La Procura di Roma in questi giorni ha aperto un fascicolo sulla tassazione mancata degli extraprofitti energetici
Il caro bollette sta invadendo l’economia familiare dei consumatori finali come un’epidemia dilagante a cui si deve trovare presto rimedio. La causa più facilmente imputabile, figlia del populismo dell’informazione mainstream a cui siamo ormai tristemente abituati, è che il conflitto tra Russia ed Ucraina sia la causa di tutti i mali.
Trovare un nemico comune è storicamente una buona politica per procrastinare speculazioni sottostanti che trovano difficoltà ad emergere. E mentre la crisi diventa sempre più profonda, c’è chi ne trae profitto. È un meccanismo lontano, che la ‘democratica’ Europa non è riuscita a scalfire, anzi, negli ultimi decenni anche ad esacerbare.
Le aziende fornitrici di gas ed energia elettrica, secondo alcune stime fornite da Europa Verde, hanno aumentato notevolmente i propri guadagni. Solo per fare i conti all’Eni, che è di proprietà pubblica, si parla di 20 miliardi di euro tra 2021 e 2022. E a rigor di logica se il gas costa di più ai consumatori finali, a causa della penuria di materie prime, e quindi discrepanza tra domanda ed offerta, dovrebbe costare di più anche alle aziende di fornitura. Ed invece i guadagni delle big company sono aumentati. Perché?

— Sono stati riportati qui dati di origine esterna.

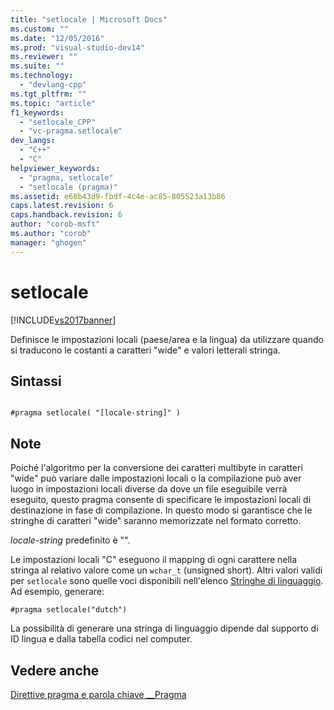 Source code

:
 ```yaml
---
title: "setlocale | Microsoft Docs"
ms.custom: ""
ms.date: "12/05/2016"
ms.prod: "visual-studio-dev14"
ms.reviewer: ""
ms.suite: ""
ms.technology: 
  - "devlang-cpp"
ms.tgt_pltfrm: ""
ms.topic: "article"
f1_keywords: 
  - "setlocale_CPP"
  - "vc-pragma.setlocale"
dev_langs: 
  - "C++"
  - "C"
helpviewer_keywords: 
  - "pragma, setlocale"
  - "setlocale (pragma)"
ms.assetid: e60b43d9-fbdf-4c4e-ac85-805523a13b86
caps.latest.revision: 6
caps.handback.revision: 6
author: "corob-msft"
ms.author: "corob"
manager: "ghogen"
---
```

# setlocale
[!INCLUDE[vs2017banner](../assembler/inline/includes/vs2017banner.md)]

Definisce le impostazioni locali \(paese\/area e la lingua\) da utilizzare quando si traducono le costanti a caratteri "wide" e valori letterali stringa.  
  
## Sintassi  
  
```  
  
#pragma setlocale( "[locale-string]" )  
```  
  
## Note  
 Poiché l'algoritmo per la conversione dei caratteri multibyte in caratteri "wide" può variare dalle impostazioni locali o la compilazione può aver luogo in impostazioni locali diverse da dove un file eseguibile verrà eseguito, questo pragma consente di specificare le impostazioni locali di destinazione in fase di compilazione.  In questo modo si garantisce che le stringhe di caratteri "wide" saranno memorizzate nel formato corretto.  
  
 *locale\-string* predefinito è "".  
  
 Le impostazioni locali "C" eseguono il mapping di ogni carattere nella stringa al relativo valore come un `wchar_t` \(unsigned short\).  Altri valori validi per `setlocale` sono quelle voci disponibili nell'elenco [Stringhe di linguaggio](../c-runtime-library/language-strings.md).  Ad esempio, generare:  
  
```  
#pragma setlocale("dutch")  
```  
  
 La possibilità di generare una stringa di linguaggio dipende dal supporto di ID lingua e dalla tabella codici nel computer.  
  
## Vedere anche  
 [Direttive pragma e parola chiave \_\_Pragma](../preprocessor/pragma-directives-and-the-pragma-keyword.md) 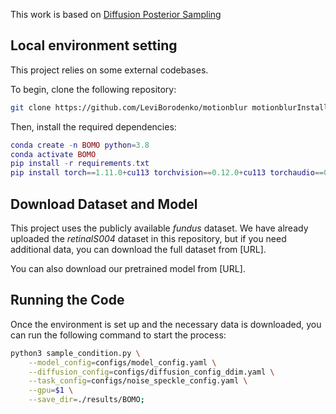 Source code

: This work is based on [Diffusion Posterior Sampling](https://github.com/DPS2022/diffusion-posterior-sampling)




## Local environment setting

This project relies on some external codebases.

To begin, clone the following repository:

```bash
git clone https://github.com/LeviBorodenko/motionblur motionblurInstall dependencies
```

Then, install the required dependencies:

```lua
conda create -n BOMO python=3.8
conda activate BOMO
pip install -r requirements.txt
pip install torch==1.11.0+cu113 torchvision==0.12.0+cu113 torchaudio==0.11.0 --extra-index-url https://download.pytorch.org/whl/cu113
```



## Download Dataset and Model

This project uses the publicly available *fundus* dataset. We have already uploaded the *retinalS004* dataset in this repository, but if you need additional data, you can download the full dataset from [URL].

You can also download our pretrained model from [URL].



## Running the Code

Once the environment is set up and the necessary data is downloaded, you can run the following command to start the process:

```bash
python3 sample_condition.py \
    --model_config=configs/model_config.yaml \
    --diffusion_config=configs/diffusion_config_ddim.yaml \
    --task_config=configs/noise_speckle_config.yaml \
    --gpu=$1 \
    --save_dir=./results/BOMO;
```
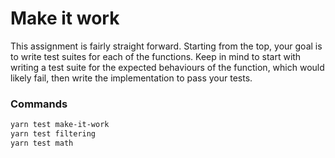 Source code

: # Make it work

This assignment is fairly straight forward. Starting from the top, your goal is to write test suites for each of the functions. Keep in mind to start with writing a test suite for the expected behaviours of the function, which would likely fail, then write the implementation to pass your tests.


### Commands
```bash
yarn test make-it-work
yarn test filtering
yarn test math
``` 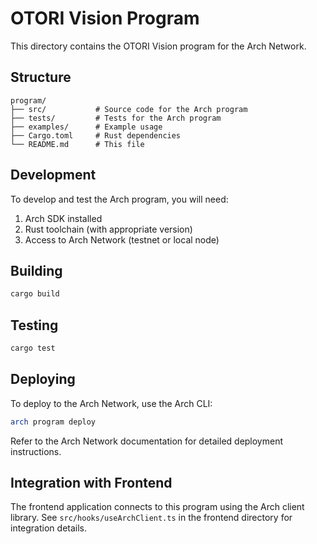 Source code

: # OTORI Vision Program

This directory contains the OTORI Vision program for the Arch Network.

## Structure

```
program/
├── src/           # Source code for the Arch program
├── tests/         # Tests for the Arch program
├── examples/      # Example usage
├── Cargo.toml     # Rust dependencies
└── README.md      # This file
```

## Development

To develop and test the Arch program, you will need:

1. Arch SDK installed
2. Rust toolchain (with appropriate version)
3. Access to Arch Network (testnet or local node)

## Building

```bash
cargo build
```

## Testing

```bash
cargo test
```

## Deploying

To deploy to the Arch Network, use the Arch CLI:

```bash
arch program deploy
```

Refer to the Arch Network documentation for detailed deployment instructions.

## Integration with Frontend

The frontend application connects to this program using the Arch client library. 
See `src/hooks/useArchClient.ts` in the frontend directory for integration details.  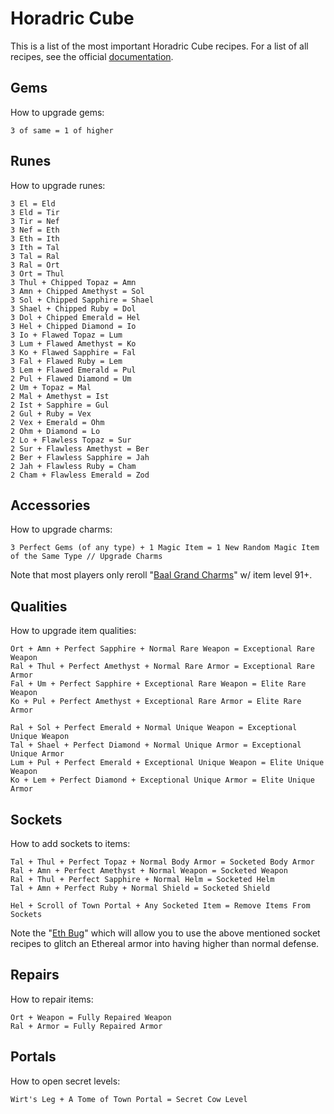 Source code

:# Horadric Cube

This is a list of the most important Horadric Cube recipes. For a list of all recipes, see the official [documentation](http://classic.battle.net/diablo2exp/items/cube.shtml).

## Gems

How to upgrade gems:

```
3 of same = 1 of higher
```

## Runes

How to upgrade runes:

```
3 El = Eld
3 Eld = Tir
3 Tir = Nef
3 Nef = Eth
3 Eth = Ith
3 Ith = Tal
3 Tal = Ral
3 Ral = Ort
3 Ort = Thul
3 Thul + Chipped Topaz = Amn
3 Amn + Chipped Amethyst = Sol
3 Sol + Chipped Sapphire = Shael
3 Shael + Chipped Ruby = Dol
3 Dol + Chipped Emerald = Hel
3 Hel + Chipped Diamond = Io
3 Io + Flawed Topaz = Lum
3 Lum + Flawed Amethyst = Ko
3 Ko + Flawed Sapphire = Fal
3 Fal + Flawed Ruby = Lem
3 Lem + Flawed Emerald = Pul
2 Pul + Flawed Diamond = Um
2 Um + Topaz = Mal
2 Mal + Amethyst = Ist
2 Ist + Sapphire = Gul
2 Gul + Ruby = Vex
2 Vex + Emerald = Ohm
2 Ohm + Diamond = Lo
2 Lo + Flawless Topaz = Sur
2 Sur + Flawless Amethyst = Ber
2 Ber + Flawless Sapphire = Jah
2 Jah + Flawless Ruby = Cham
2 Cham + Flawless Emerald = Zod
```

## Accessories

How to upgrade charms:

```
3 Perfect Gems (of any type) + 1 Magic Item = 1 New Random Magic Item of the Same Type // Upgrade Charms
```

Note that most players only reroll "[Baal Grand Charms](https://www.diabloii.net/forums/threads/baal-gc.476162/)" w/ item level 91+.

## Qualities

How to upgrade item qualities:

```
Ort + Amn + Perfect Sapphire + Normal Rare Weapon = Exceptional Rare Weapon
Ral + Thul + Perfect Amethyst + Normal Rare Armor = Exceptional Rare Armor
Fal + Um + Perfect Sapphire + Exceptional Rare Weapon = Elite Rare Weapon
Ko + Pul + Perfect Amethyst + Exceptional Rare Armor = Elite Rare Armor

Ral + Sol + Perfect Emerald + Normal Unique Weapon = Exceptional Unique Weapon
Tal + Shael + Perfect Diamond + Normal Unique Armor = Exceptional Unique Armor
Lum + Pul + Perfect Emerald + Exceptional Unique Weapon = Elite Unique Weapon
Ko + Lem + Perfect Diamond + Exceptional Unique Armor = Elite Unique Armor
```

## Sockets

How to add sockets to items:

```
Tal + Thul + Perfect Topaz + Normal Body Armor = Socketed Body Armor
Ral + Amn + Perfect Amethyst + Normal Weapon = Socketed Weapon
Ral + Thul + Perfect Sapphire + Normal Helm = Socketed Helm
Tal + Amn + Perfect Ruby + Normal Shield = Socketed Shield

Hel + Scroll of Town Portal + Any Socketed Item = Remove Items From Sockets
```

Note the "[Eth Bug](https://forums.d2jsp.org/topic.php?t=27584148)" which will allow you to use the above mentioned socket recipes to glitch an Ethereal armor into having higher than normal defense.

## Repairs

How to repair items:

```
Ort + Weapon = Fully Repaired Weapon
Ral + Armor = Fully Repaired Armor
```

## Portals

How to open secret levels:

```
Wirt's Leg + A Tome of Town Portal = Secret Cow Level
``` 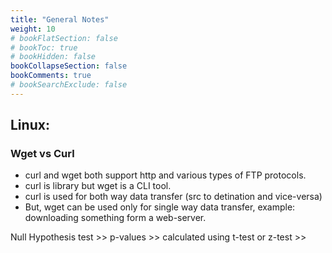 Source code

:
 ```yaml
---
title: "General Notes"
weight: 10
# bookFlatSection: false
# bookToc: true
# bookHidden: false
bookCollapseSection: false
bookComments: true
# bookSearchExclude: false
---
```


## Linux:

### Wget vs Curl

- curl and wget both support http and various types of FTP protocols. 
- curl is library but wget is a CLI tool. 
- curl is used for both way data transfer (src to detination and vice-versa)
- But, wget can be used only for single way data transfer, example: downloading something form a web-server. 

Null Hypothesis test >> p-values >> calculated using t-test or z-test >> 
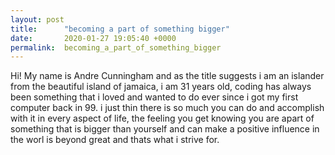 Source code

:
 ```yaml
---
layout: post
title:      "becoming a part of something bigger"
date:       2020-01-27 19:05:40 +0000
permalink:  becoming_a_part_of_something_bigger
---
```



Hi! My name is Andre Cunningham and as the title suggests i am an islander from the beautiful island of jamaica,
i am 31 years old, coding has always been something that i loved and wanted to do ever since i got my first computer back in 99. i just thin there is so much you can do and accomplish with it in every aspect of life, the feeling you get knowing you are apart of something that is bigger than yourself and can make a positive influence in the worl is beyond great and thats what i strive for.
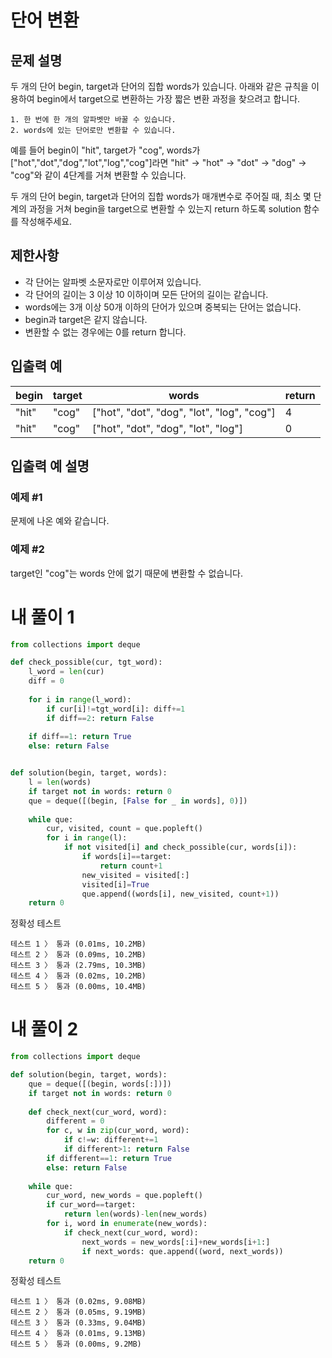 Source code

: # 단어 변환
## 문제 설명
두 개의 단어 begin, target과 단어의 집합 words가 있습니다. 아래와 같은 규칙을 이용하여 begin에서 target으로 변환하는 가장 짧은 변환 과정을 찾으려고 합니다.

```
1. 한 번에 한 개의 알파벳만 바꿀 수 있습니다.
2. words에 있는 단어로만 변환할 수 있습니다.
```
예를 들어 begin이 "hit", target가 "cog", words가 ["hot","dot","dog","lot","log","cog"]라면 "hit" -> "hot" -> "dot" -> "dog" -> "cog"와 같이 4단계를 거쳐 변환할 수 있습니다.

두 개의 단어 begin, target과 단어의 집합 words가 매개변수로 주어질 때, 최소 몇 단계의 과정을 거쳐 begin을 target으로 변환할 수 있는지 return 하도록 solution 함수를 작성해주세요.

## 제한사항
- 각 단어는 알파벳 소문자로만 이루어져 있습니다.
- 각 단어의 길이는 3 이상 10 이하이며 모든 단어의 길이는 같습니다.
- words에는 3개 이상 50개 이하의 단어가 있으며 중복되는 단어는 없습니다.
- begin과 target은 같지 않습니다.
- 변환할 수 없는 경우에는 0를 return 합니다.

## 입출력 예
|begin|target|words|return|
|-|-|-|-|
|"hit"|"cog"|["hot", "dot", "dog", "lot", "log", "cog"]|4|
|"hit"|"cog"|["hot", "dot", "dog", "lot", "log"]|0|

## 입출력 예 설명
### 예제 #1
문제에 나온 예와 같습니다.

### 예제 #2
target인 "cog"는 words 안에 없기 때문에 변환할 수 없습니다.

# 내 풀이 1
```python
from collections import deque

def check_possible(cur, tgt_word):
    l_word = len(cur)
    diff = 0
    
    for i in range(l_word):
        if cur[i]!=tgt_word[i]: diff+=1
        if diff==2: return False
    
    if diff==1: return True
    else: return False


def solution(begin, target, words):
    l = len(words)
    if target not in words: return 0
    que = deque([(begin, [False for _ in words], 0)])
    
    while que:
        cur, visited, count = que.popleft()
        for i in range(l):
            if not visited[i] and check_possible(cur, words[i]):
                if words[i]==target:
                    return count+1
                new_visited = visited[:]
                visited[i]=True
                que.append((words[i], new_visited, count+1))
    return 0
```
정확성  테스트
```
테스트 1 〉	통과 (0.01ms, 10.2MB)
테스트 2 〉	통과 (0.09ms, 10.2MB)
테스트 3 〉	통과 (2.79ms, 10.3MB)
테스트 4 〉	통과 (0.02ms, 10.2MB)
테스트 5 〉	통과 (0.00ms, 10.4MB)
```
# 내 풀이 2
```python
from collections import deque

def solution(begin, target, words):
    que = deque([(begin, words[:])])
    if target not in words: return 0
    
    def check_next(cur_word, word):
        different = 0
        for c, w in zip(cur_word, word):
            if c!=w: different+=1
            if different>1: return False
        if different==1: return True
        else: return False
    
    while que:
        cur_word, new_words = que.popleft()
        if cur_word==target:
            return len(words)-len(new_words)
        for i, word in enumerate(new_words):
            if check_next(cur_word, word):
                next_words = new_words[:i]+new_words[i+1:]
                if next_words: que.append((word, next_words))
    return 0
```
정확성  테스트
```
테스트 1 〉	통과 (0.02ms, 9.08MB)
테스트 2 〉	통과 (0.05ms, 9.19MB)
테스트 3 〉	통과 (0.33ms, 9.04MB)
테스트 4 〉	통과 (0.01ms, 9.13MB)
테스트 5 〉	통과 (0.00ms, 9.2MB)
```
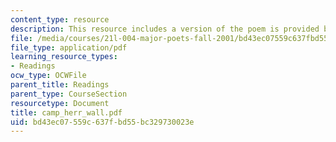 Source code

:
 ```yaml
---
content_type: resource
description: This resource includes a version of the poem is provided by Thomas Campion.
file: /media/courses/21l-004-major-poets-fall-2001/bd43ec07559c637fbd55bc329730023e_camp_herr_wall.pdf
file_type: application/pdf
learning_resource_types:
- Readings
ocw_type: OCWFile
parent_title: Readings
parent_type: CourseSection
resourcetype: Document
title: camp_herr_wall.pdf
uid: bd43ec07-559c-637f-bd55-bc329730023e
---
```

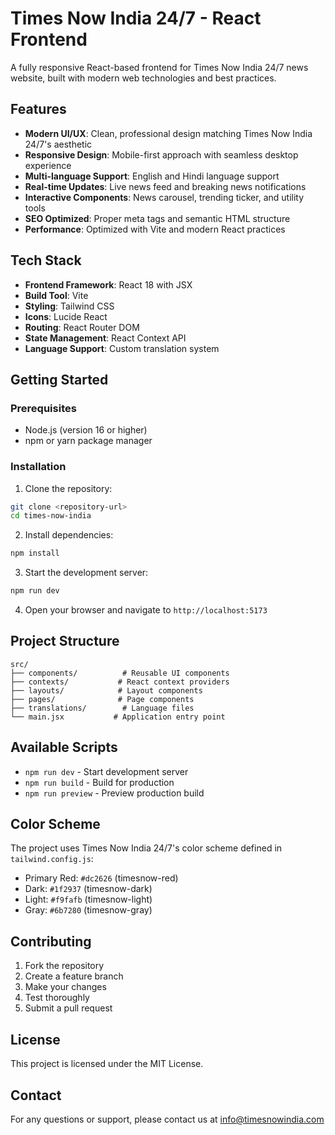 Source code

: # Times Now India 24/7 - React Frontend

A fully responsive React-based frontend for Times Now India 24/7 news website, built with modern web technologies and best practices.

## Features

- **Modern UI/UX**: Clean, professional design matching Times Now India 24/7's aesthetic
- **Responsive Design**: Mobile-first approach with seamless desktop experience
- **Multi-language Support**: English and Hindi language support
- **Real-time Updates**: Live news feed and breaking news notifications
- **Interactive Components**: News carousel, trending ticker, and utility tools
- **SEO Optimized**: Proper meta tags and semantic HTML structure
- **Performance**: Optimized with Vite and modern React practices

## Tech Stack

- **Frontend Framework**: React 18 with JSX
- **Build Tool**: Vite
- **Styling**: Tailwind CSS
- **Icons**: Lucide React
- **Routing**: React Router DOM
- **State Management**: React Context API
- **Language Support**: Custom translation system

## Getting Started

### Prerequisites

- Node.js (version 16 or higher)
- npm or yarn package manager

### Installation

1. Clone the repository:
```bash
git clone <repository-url>
cd times-now-india
```

2. Install dependencies:
```bash
npm install
```

3. Start the development server:
```bash
npm run dev
```

4. Open your browser and navigate to `http://localhost:5173`

## Project Structure

```
src/
├── components/          # Reusable UI components
├── contexts/           # React context providers
├── layouts/            # Layout components
├── pages/              # Page components
├── translations/        # Language files
└── main.jsx           # Application entry point
```

## Available Scripts

- `npm run dev` - Start development server
- `npm run build` - Build for production
- `npm run preview` - Preview production build

## Color Scheme

The project uses Times Now India 24/7's color scheme defined in `tailwind.config.js`:
- Primary Red: `#dc2626` (timesnow-red)
- Dark: `#1f2937` (timesnow-dark)
- Light: `#f9fafb` (timesnow-light)
- Gray: `#6b7280` (timesnow-gray)

## Contributing

1. Fork the repository
2. Create a feature branch
3. Make your changes
4. Test thoroughly
5. Submit a pull request

## License

This project is licensed under the MIT License.

## Contact

For any questions or support, please contact us at info@timesnowindia.com

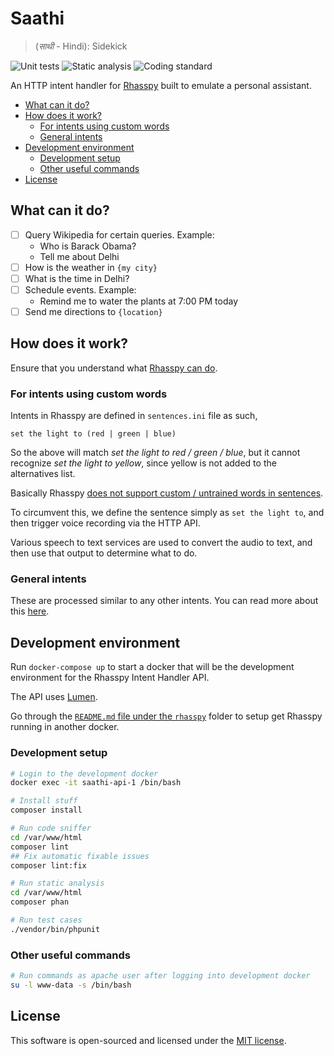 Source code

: # Saathi

> (_साथी_ - Hindi): Sidekick

![Unit tests](https://github.com/Abijeet/saathi/actions/workflows/phpunit.yaml/badge.svg)
![Static analysis](https://github.com/Abijeet/saathi/actions/workflows/phan.yaml/badge.svg)
![Coding standard](https://github.com/Abijeet/saathi/actions/workflows/phpcs.yaml/badge.svg)

An HTTP intent handler for [Rhasspy](https://rhasspy.readthedocs.io/en/latest/) built to emulate a personal assistant.

- [What can it do?](#what-can-it-do)
- [How does it work?](#how-does-it-work)
  - [For intents using custom words](#for-intents-using-custom-words)
  - [General intents](#general-intents)
- [Development environment](#development-environment)
  - [Development setup](#development-setup)
  - [Other useful commands](#other-useful-commands)
- [License](#license)

## What can it do?

- [ ] Query Wikipedia for certain queries. Example:
   * Who is Barack Obama?
   * Tell me about Delhi
- [ ] How is the weather in `{my city}`
- [ ] What is the time in Delhi?
- [ ] Schedule events. Example:
   * Remind me to water the plants at 7:00 PM today
- [ ] Send me directions to `{location}`

## How does it work?

Ensure that you understand what [Rhasspy can do](https://www.youtube.com/watch?v=ijKTR_GqWwA).

### For intents using custom words

Intents in Rhasspy are defined in `sentences.ini` file as such,

```
set the light to (red | green | blue)
```
So the above will match *set the light to red / green / blue*, but it cannot recognize *set the light to yellow*, since yellow is not added to the alternatives list.

Basically Rhasspy [does not support custom / untrained words in sentences](https://community.rhasspy.org/t/recognized-untrain-sentences-words/465/7).

To circumvent this, we define the sentence simply as `set the light to`, and then trigger voice recording via the HTTP API.

Various speech to text services are used to convert the audio to text, and then use that output to determine what to do.

### General intents

These are processed similar to any other intents. You can read more about this [here](https://rhasspy.readthedocs.io/en/latest/intent-handling/#remote-server).

## Development environment

Run `docker-compose up` to start a docker that will be the development environment for the Rhasspy Intent Handler API.

The API uses [Lumen](https://lumen.laravel.com/).

Go through the [`README.md` file under the `rhasspy`](./rhasspy/README.md) folder to setup get Rhasspy running in another docker.

### Development setup
```sh
# Login to the development docker
docker exec -it saathi-api-1 /bin/bash

# Install stuff
composer install

# Run code sniffer
cd /var/www/html
composer lint
## Fix automatic fixable issues
composer lint:fix

# Run static analysis
cd /var/www/html
composer phan

# Run test cases
./vendor/bin/phpunit
```

### Other useful commands
```sh
# Run commands as apache user after logging into development docker
su -l www-data -s /bin/bash
```
## License

This software is open-sourced and licensed under the [MIT license](https://opensource.org/licenses/MIT).

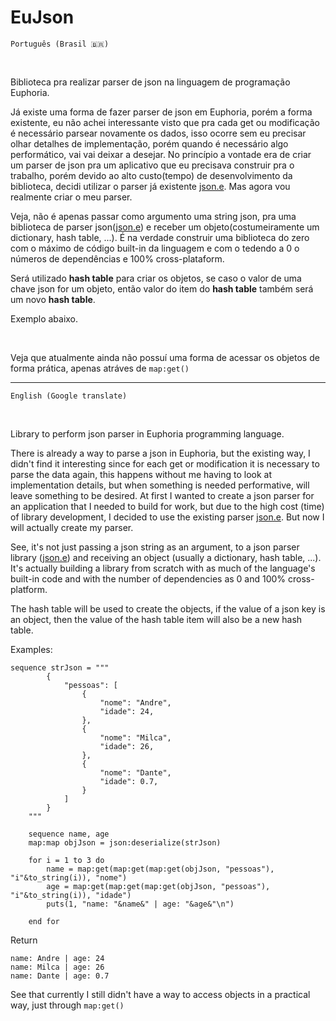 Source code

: # EuJson

`Português (Brasil 🇧🇷)`

<br>

Biblioteca pra realizar parser de json na linguagem de programação Euphoria.

Já existe uma forma de fazer parser de json em Euphoria, porém a forma existente, eu não achei interessante visto que pra cada get ou modificação é necessário parsear novamente os dados, isso ocorre sem eu precisar olhar detalhes de implementação, porém quando é necessário algo performático, vai vai deixar a desejar. No princípio a vontade era de criar um parser de json pra um aplicativo que eu precisava construir pra o trabalho, porém devido ao alto custo(tempo) de desenvolvimento da biblioteca, decidi utilizar o parser já existente [json.e](https://github.com/OpenEuphoria/euphoria-mvc/blob/v1.15.0/include/mvc/json.e). Mas agora vou realmente criar o meu parser.

Veja, não é apenas passar como argumento uma string json, pra uma biblioteca de parser json([json.e](https://github.com/OpenEuphoria/euphoria-mvc/blob/v1.15.0/include/mvc/json.e)) e receber um objeto(costumeiramente um dictionary, hash table, ...). É na verdade construir uma biblioteca do zero com o máximo de código built-in da linguagem e com o tedendo a 0 o números de dependências e 100% cross-plataform.<br/>

Será utilizado **hash table** para criar os objetos, se caso o valor de uma chave json for um objeto, então valor do item do **hash table** também será um novo **hash table**.

Exemplo abaixo.

<br/>

Veja que atualmente ainda não possuí uma forma de acessar os objetos de forma prática, apenas atráves de `map:get()`

---

`English (Google translate)`

<br/>

Library to perform json parser in Euphoria programming language.

There is already a way to parse a json in Euphoria, but the existing way, I didn't find it interesting since for each get or modification it is necessary to parse the data again, this happens without me having to look at implementation details, but when something is needed performative, will leave something to be desired. At first I wanted to create a json parser for an application that I needed to build for work, but due to the high cost (time) of library development, I decided to use the existing parser [json.e](https://github.com/OpenEuphoria/euphoria-mvc/blob/v1.15.0/include/mvc/json.e). But now I will actually create my parser.

See, it's not just passing a json string as an argument, to a json parser library ([json.e](https://github.com/OpenEuphoria/euphoria-mvc/blob/v1.15.0/include/mvc/json.e)) and receiving an object (usually a dictionary, hash table, ...). It's actually building a library from scratch with as much of the language's built-in code and with the number of dependencies as 0 and 100% cross-platform.

The hash table will be used to create the objects, if the value of a json key is an object, then the value of the hash table item will also be a new hash table.<br/>


Examples:

```euphoria
sequence strJson = """
        {
            "pessoas": [
                {
                    "nome": "Andre",
                    "idade": 24,
                },
                {
                    "nome": "Milca",
                    "idade": 26,
                },
                {
                    "nome": "Dante",
                    "idade": 0.7,
                }
            ]
        }
    """
  
    sequence name, age
    map:map objJson = json:deserialize(strJson)

    for i = 1 to 3 do
        name = map:get(map:get(map:get(objJson, "pessoas"), "i"&to_string(i)), "nome")
        age = map:get(map:get(map:get(objJson, "pessoas"), "i"&to_string(i)), "idade")
        puts(1, "name: "&name&" | age: "&age&"\n")
  
    end for
```

Return

```
name: Andre | age: 24
name: Milca | age: 26
name: Dante | age: 0.7
```


See that currently I still didn't have a way to access objects in a practical way, just through `map:get()`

Tutta la questione risiede nei contratti di fornitura. Da quanto si legge nel dizionario Treccani, l’extraprofitto è “l’eccedenza sul profitto normale del profitto effettivamente conseguito dalle imprese non marginali”. E questa eccedenza sta nel meccanismo di approvvigionamento del gas. In parole povere, il gas erogato al momento, era stato acquistato già prima del conflitto, a prezzi decisamente inferiori, ed ora rivenduto con le quotazioni in corso. Da questa pratica commerciale che senza troppi indugi potremmo definire scorretta, nascono profitti enormi per le aziende.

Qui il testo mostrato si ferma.